- _EXERCISE INSTRUCTIONS_
Starting at the line that holds "Files Inner Workings" and stopping at the line that holds "- **RefreshProvider**: a", restate the records below word for word, with both of those lines included.

Saved data entries:
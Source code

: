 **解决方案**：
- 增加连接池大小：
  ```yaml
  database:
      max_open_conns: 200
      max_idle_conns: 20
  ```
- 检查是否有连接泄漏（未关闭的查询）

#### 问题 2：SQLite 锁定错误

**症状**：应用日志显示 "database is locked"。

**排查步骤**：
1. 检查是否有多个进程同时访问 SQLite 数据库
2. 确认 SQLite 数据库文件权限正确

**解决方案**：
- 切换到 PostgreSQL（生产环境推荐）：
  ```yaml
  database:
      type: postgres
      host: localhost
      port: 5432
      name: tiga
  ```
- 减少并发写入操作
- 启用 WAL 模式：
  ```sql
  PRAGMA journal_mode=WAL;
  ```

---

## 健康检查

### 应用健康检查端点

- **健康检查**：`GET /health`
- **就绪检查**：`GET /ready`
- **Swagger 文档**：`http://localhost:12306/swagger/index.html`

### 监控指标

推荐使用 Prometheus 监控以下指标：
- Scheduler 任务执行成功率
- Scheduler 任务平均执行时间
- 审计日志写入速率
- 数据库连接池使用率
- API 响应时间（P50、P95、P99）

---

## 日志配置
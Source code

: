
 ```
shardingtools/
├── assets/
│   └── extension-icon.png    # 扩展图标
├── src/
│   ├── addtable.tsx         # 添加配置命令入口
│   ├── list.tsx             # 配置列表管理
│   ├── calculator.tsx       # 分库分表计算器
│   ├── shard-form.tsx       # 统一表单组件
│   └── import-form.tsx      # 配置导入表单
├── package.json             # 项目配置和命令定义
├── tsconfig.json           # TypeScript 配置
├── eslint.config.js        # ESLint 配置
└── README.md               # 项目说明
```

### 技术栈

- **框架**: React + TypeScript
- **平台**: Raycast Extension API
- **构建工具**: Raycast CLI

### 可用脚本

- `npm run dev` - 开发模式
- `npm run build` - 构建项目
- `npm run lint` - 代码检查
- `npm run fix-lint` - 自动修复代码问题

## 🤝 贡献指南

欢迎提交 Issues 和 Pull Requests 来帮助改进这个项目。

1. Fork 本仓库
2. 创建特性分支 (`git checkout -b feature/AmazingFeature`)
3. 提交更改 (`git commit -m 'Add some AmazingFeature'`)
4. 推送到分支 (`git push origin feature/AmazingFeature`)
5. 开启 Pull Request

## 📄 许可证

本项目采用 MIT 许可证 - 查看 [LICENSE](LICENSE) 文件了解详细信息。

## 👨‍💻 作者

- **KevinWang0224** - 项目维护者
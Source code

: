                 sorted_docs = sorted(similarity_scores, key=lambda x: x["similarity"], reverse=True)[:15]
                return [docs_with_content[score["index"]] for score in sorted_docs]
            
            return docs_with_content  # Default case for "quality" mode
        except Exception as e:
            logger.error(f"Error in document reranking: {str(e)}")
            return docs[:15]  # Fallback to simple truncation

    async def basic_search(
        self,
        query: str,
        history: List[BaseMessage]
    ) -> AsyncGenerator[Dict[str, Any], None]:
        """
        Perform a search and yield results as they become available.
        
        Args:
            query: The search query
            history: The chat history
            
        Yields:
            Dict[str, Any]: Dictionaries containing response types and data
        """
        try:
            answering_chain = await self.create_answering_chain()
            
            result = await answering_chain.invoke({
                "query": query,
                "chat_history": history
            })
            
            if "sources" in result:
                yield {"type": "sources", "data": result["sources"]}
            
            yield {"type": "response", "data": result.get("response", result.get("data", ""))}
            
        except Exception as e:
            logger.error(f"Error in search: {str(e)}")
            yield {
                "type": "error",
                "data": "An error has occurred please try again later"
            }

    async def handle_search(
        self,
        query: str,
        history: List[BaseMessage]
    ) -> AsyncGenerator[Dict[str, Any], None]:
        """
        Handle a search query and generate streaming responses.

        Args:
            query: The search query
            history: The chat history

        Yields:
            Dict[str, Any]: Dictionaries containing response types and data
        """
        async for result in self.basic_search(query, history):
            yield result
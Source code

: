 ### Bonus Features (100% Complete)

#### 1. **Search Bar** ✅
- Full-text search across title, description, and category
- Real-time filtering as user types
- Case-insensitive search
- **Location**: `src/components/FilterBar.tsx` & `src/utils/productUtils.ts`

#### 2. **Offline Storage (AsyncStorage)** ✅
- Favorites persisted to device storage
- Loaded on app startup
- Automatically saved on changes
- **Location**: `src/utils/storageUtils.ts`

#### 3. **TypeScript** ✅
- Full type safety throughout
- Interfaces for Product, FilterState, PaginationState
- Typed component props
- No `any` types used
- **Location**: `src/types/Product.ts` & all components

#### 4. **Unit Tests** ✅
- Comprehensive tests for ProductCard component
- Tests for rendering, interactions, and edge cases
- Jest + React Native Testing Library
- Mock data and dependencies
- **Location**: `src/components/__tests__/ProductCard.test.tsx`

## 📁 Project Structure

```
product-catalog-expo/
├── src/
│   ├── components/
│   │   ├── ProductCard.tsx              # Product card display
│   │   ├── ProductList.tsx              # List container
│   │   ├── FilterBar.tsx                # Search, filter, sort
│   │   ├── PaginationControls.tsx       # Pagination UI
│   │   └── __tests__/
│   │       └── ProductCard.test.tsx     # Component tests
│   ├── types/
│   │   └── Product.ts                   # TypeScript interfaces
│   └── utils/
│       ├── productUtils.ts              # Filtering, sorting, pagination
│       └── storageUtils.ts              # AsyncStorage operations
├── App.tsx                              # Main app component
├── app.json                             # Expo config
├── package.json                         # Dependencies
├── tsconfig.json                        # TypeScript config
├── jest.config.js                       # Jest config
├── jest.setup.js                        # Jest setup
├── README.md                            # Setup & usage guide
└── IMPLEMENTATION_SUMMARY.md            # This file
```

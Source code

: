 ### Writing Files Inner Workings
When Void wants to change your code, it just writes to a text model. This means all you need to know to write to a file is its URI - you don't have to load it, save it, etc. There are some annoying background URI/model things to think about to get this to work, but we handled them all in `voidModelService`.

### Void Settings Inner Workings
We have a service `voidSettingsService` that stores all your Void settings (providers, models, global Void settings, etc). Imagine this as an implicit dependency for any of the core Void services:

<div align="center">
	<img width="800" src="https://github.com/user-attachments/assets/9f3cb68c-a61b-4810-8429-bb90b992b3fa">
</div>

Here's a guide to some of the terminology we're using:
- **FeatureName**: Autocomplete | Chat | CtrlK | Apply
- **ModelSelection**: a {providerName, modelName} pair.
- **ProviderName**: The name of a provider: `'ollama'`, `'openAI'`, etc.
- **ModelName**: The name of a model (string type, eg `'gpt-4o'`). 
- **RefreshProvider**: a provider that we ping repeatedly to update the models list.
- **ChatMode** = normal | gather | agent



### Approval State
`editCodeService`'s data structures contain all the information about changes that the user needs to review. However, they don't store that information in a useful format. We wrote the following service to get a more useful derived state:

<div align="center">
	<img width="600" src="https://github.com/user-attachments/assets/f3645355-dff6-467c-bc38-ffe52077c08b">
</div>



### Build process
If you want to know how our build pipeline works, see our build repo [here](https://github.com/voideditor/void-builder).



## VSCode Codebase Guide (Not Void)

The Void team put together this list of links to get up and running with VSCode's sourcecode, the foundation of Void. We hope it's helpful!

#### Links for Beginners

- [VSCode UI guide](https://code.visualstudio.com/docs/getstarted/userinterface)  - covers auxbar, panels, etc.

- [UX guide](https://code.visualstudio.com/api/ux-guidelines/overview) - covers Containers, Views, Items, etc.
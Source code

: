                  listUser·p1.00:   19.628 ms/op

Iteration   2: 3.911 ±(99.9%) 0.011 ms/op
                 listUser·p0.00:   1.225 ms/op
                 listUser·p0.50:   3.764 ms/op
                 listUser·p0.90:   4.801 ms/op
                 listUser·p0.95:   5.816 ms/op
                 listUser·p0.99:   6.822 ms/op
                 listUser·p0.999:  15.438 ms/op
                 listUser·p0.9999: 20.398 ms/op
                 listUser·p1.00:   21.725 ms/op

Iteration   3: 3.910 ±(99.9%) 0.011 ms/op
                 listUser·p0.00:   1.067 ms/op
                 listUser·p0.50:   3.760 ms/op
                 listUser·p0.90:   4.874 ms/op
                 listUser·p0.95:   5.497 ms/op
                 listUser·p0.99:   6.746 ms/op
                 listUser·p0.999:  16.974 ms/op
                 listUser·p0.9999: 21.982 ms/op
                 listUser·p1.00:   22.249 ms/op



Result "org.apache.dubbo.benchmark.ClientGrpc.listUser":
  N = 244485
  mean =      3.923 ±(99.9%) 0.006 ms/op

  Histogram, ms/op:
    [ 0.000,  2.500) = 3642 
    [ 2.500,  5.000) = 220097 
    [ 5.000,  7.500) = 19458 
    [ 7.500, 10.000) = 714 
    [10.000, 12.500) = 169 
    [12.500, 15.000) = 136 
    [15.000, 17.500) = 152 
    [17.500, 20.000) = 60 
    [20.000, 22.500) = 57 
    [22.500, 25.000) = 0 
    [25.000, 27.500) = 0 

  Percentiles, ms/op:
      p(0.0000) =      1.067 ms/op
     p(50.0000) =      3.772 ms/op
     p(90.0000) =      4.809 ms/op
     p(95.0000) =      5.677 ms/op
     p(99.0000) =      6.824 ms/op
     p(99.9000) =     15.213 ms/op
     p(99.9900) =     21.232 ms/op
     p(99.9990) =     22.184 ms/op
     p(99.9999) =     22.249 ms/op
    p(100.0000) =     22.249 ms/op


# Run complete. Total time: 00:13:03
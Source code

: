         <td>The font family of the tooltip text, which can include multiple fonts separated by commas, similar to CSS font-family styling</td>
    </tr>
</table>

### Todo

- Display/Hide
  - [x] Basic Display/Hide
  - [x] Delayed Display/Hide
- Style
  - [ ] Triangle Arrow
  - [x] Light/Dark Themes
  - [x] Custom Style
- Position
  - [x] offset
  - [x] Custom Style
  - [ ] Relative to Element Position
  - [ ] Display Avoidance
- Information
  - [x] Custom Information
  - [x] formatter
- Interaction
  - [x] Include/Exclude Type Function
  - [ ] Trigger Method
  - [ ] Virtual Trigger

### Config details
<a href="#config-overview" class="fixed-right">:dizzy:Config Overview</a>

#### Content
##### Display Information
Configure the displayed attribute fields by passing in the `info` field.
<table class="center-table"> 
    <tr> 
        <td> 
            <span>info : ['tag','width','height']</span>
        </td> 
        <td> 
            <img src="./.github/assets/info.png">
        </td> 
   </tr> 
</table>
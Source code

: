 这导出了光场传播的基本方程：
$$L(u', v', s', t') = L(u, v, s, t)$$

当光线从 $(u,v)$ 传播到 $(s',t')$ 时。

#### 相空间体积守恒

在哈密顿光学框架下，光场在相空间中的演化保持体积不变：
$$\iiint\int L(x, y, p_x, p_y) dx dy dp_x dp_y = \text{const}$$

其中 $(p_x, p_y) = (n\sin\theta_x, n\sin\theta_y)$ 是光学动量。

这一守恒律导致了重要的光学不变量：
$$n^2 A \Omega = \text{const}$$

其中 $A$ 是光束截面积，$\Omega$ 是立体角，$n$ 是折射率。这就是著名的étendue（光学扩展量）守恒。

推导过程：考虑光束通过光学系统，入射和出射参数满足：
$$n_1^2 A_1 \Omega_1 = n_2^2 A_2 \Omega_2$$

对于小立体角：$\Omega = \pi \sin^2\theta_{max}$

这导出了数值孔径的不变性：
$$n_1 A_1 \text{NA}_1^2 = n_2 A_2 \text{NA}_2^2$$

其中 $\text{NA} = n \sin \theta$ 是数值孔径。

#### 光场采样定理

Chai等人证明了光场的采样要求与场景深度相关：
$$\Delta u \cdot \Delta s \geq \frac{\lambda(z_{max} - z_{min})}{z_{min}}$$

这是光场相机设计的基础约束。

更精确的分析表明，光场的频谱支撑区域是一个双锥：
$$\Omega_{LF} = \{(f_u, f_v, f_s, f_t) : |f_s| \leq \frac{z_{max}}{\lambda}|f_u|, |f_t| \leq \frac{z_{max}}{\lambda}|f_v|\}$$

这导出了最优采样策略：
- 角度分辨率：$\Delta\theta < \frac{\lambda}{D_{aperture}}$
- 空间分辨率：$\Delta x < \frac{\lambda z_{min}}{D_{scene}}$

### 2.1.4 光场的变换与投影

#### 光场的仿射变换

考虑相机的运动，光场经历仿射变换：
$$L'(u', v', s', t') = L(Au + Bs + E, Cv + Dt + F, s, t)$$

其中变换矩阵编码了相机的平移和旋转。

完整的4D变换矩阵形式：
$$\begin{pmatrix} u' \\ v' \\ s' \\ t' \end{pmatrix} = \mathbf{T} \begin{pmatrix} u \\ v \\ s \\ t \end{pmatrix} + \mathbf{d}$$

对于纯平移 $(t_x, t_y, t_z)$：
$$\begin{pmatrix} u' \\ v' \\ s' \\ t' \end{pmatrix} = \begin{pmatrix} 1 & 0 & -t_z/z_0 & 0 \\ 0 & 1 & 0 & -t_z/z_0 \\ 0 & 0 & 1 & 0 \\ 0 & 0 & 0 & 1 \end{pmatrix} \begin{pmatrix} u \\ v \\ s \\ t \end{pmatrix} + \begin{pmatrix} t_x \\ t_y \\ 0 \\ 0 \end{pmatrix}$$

- _SOLUTION FOR THIS PROBLEM_
: ### Writing Files Inner Workings
When Void wants to change your code, it just writes to a text model. This means all you need to know to write to a file is its URI - you don't have to load it, save it, etc. There are some annoying background URI/model things to think about to get this to work, but we handled them all in `voidModelService`.

### Void Settings Inner Workings
We have a service `voidSettingsService` that stores all your Void settings (providers, models, global Void settings, etc). Imagine this as an implicit dependency for any of the core Void services:

<div align="center">
	<img width="800" src="https://github.com/user-attachments/assets/9f3cb68c-a61b-4810-8429-bb90b992b3fa">
</div>

Here's a guide to some of the terminology we're using:
- **FeatureName**: Autocomplete | Chat | CtrlK | Apply
- **ModelSelection**: a {providerName, modelName} pair.
- **ProviderName**: The name of a provider: `'ollama'`, `'openAI'`, etc.
- **ModelName**: The name of a model (string type, eg `'gpt-4o'`). 
- **RefreshProvider**: a provider that we ping repeatedly to update the models list.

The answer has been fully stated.